Indonesia didukung oleh 23 negara dari seluruh dunia dalam mengajukan resolusi untuk dapat menghentikan ketidak adilan ini. Tentu resolusi ini ditentang keras oleh negara adidaya karena selama ini mereka telah mendapatkan manfaat dapi peraturan yang sama sekali tidak adil bagi negara berkembang. Pada akhirnya Indonesia dan pendukungnya dapat memenangkan pertarungan dan berhasil mereformasi aturan GISN-WHO.
Tidak berhenti sampai disana, Laboratorium militer Amerika yaitu Naval Medical Research Unit Two (Namru-2) tidak luput dari kegagahan seorang Siti Fadilah. Pada Oktober 2009 Namru-2 ditutup dan tidak lagi dapat beroperasi di wilayah kedaulatan Indonesia. Masuknya laboratorium militer asing ini ke Indonesia menjadi kekhawatiran yang besar mengingat virus dan bahan biologis dapat dimanfaatkan untuk kepentingan militer dan tidak menutup kemungkinan terjadinya bio-terorism yang tetntu sangat merugikan Indonesia.
Pandemi Covid-19 pada awal tahun 2020 yang masuk ke Indonesia banyak di curigai merupakan salah satu upaya bio-terorism guna kepentingan tertentu. Tak khayal kecurigaan itu kala melihat banyak negara harus membeli vaksin dari berbagai negara maju untuk dapat terhindar dari inveksi virus yang ditransmisikan dari manusia ke manusia ini.
Hal mengenai kedaulatan kesehatan ini sangat penting namun sering diremehkan orang, pempuat kebijakan di Indonesia terkadang hanya mengikuti kebijakan yang telah diambil dari komunitas dan organisasi Internasional seperti WHO dan lainnya. Pemerintah dan lembaga kesehatan dibawahnya gagal untuk menciptakan kedaulatan atas hajat hidup rakyat Indonesia khususnya dibidang kesehatan jika tidak mampu mempertahankan keadilan dan wibawa bangsa.

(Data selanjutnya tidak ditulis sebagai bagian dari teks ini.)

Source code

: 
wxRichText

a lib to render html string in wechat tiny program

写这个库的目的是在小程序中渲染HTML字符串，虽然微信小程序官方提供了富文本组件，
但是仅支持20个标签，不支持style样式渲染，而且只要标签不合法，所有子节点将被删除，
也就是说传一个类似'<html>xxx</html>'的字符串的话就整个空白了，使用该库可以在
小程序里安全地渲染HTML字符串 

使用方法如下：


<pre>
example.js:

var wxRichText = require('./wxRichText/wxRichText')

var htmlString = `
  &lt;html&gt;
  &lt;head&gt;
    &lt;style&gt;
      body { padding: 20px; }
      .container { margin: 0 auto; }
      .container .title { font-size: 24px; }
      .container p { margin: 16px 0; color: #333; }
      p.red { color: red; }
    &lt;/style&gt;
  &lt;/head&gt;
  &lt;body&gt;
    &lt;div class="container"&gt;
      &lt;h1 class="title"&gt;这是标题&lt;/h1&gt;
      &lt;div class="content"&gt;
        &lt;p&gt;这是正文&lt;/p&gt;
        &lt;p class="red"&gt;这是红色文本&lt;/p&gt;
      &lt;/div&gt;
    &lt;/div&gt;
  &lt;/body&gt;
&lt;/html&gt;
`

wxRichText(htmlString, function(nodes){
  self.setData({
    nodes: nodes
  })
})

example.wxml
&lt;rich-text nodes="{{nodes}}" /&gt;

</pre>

Rakyat selalu menjadi akibat dari kebijakan yang buruk dan ketidakadilan yang sistematis.
Indonesia bisa mandiri mengembangkan teknologi kesehatannya, contohnya adalah vaksin polio tetes atau Oral Polio Vaksin (OPV) yang dikembangkan dan di buat di dalam negeri oleh perusahaan BUMN PT Biofarma. Produk ini tidak lepas serangan dari luar negeri yang menyebutkan bahwa vaksin ini tidak efektif, namun hal itu dapat disangkal dengan bukti bahwa Indonesia pernah terbebas dari polio pada 2014 berkat vaksin ini.

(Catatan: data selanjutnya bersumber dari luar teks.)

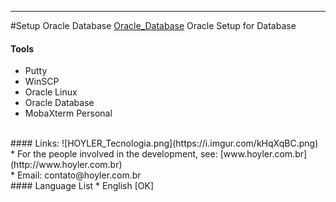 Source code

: -----------
#Setup Oracle Database
[Oracle_Database](https://i.imgur.com/32tqRu2.png)
Oracle Setup for Database 
<br/>
#### Tools
* Putty
* WinSCP
* Oracle Linux
* Oracle Database
* MobaXterm Personal
<br/>
#### Links:
![HOYLER_Tecnologia.png](https://i.imgur.com/kHqXqBC.png)
<br/>
* For the people involved in the development, see: [www.hoyler.com.br](http://www.hoyler.com.br)
<br/>
* Email: contato@hoyler.com.br
<br/>
#### Language List
* English                [OK]
<br/> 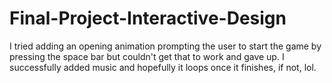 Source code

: # Final-Project-Interactive-Design
I tried adding an opening animation prompting the user to start the game by pressing the space bar but couldn't get that to work and gave up. I successfully added music and hopefully it loops once it finishes, if not, lol.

Seorang tokoh penting yang telah mempertaruhkan jiwa dan raganya untuk memperjuangkan keadilan dan kedaulatan negara harus mendapatkan akibatnya karena melawan kekuatan tangan tak terlihat yang jauh lebih berkuasa. Tidak kurang akan alasan jika kita menyebut dirinya sebagai Pahlawan Kedaulatan Kesehatan Indonesia di era modern ini.
Sekarang Bu Siti Fadilah telah bebas murni tepat pada tanggal 31 Oktober 2020 dari Lapas Wanita Pondok Bambu, Jakarta Timur. Perjuangan yang dahulu beliau kerjakan siap dilanjutkan kembali untuk terus memperjuangkan kedaulatan kesehatan Indonesia.

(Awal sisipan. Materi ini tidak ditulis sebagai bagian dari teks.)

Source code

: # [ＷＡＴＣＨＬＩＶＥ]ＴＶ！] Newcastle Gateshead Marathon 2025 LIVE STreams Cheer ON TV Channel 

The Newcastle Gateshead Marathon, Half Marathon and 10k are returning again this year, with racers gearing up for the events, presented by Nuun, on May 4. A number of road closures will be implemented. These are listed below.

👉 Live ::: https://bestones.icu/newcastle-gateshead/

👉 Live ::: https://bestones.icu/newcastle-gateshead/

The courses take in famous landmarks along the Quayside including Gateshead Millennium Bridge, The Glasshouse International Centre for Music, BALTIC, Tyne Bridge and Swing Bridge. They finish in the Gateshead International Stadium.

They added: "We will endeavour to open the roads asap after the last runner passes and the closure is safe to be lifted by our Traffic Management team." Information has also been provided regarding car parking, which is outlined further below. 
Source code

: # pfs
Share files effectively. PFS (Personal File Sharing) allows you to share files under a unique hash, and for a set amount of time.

Pada webinar dengan tajuk wawasan kebangsaan pada awal tahun 2024 Bu Siti Fadilah berpesan kepada tenaga kesehatan Indonesia untuk dapat terus memperjuangkan kedaulatan kesehatan Indonesia, baik dari dalam negeri maupun berjuang hingga tingkat internasional.
Kita adalah bangsa Indonesia yang harus melanjutkan perjuangan kedaulatan dan kedaulatan kesehatan Indonesia. Jangan sampai petaka covid-19 terjadi kembali dan merugikan Indonesia hingga triliunan rupiah karena kita tidak bisa mandiri dibidang kesehatan, dan tidak bisa mengembangkan penanggulangan kesehatan di dalam negeri.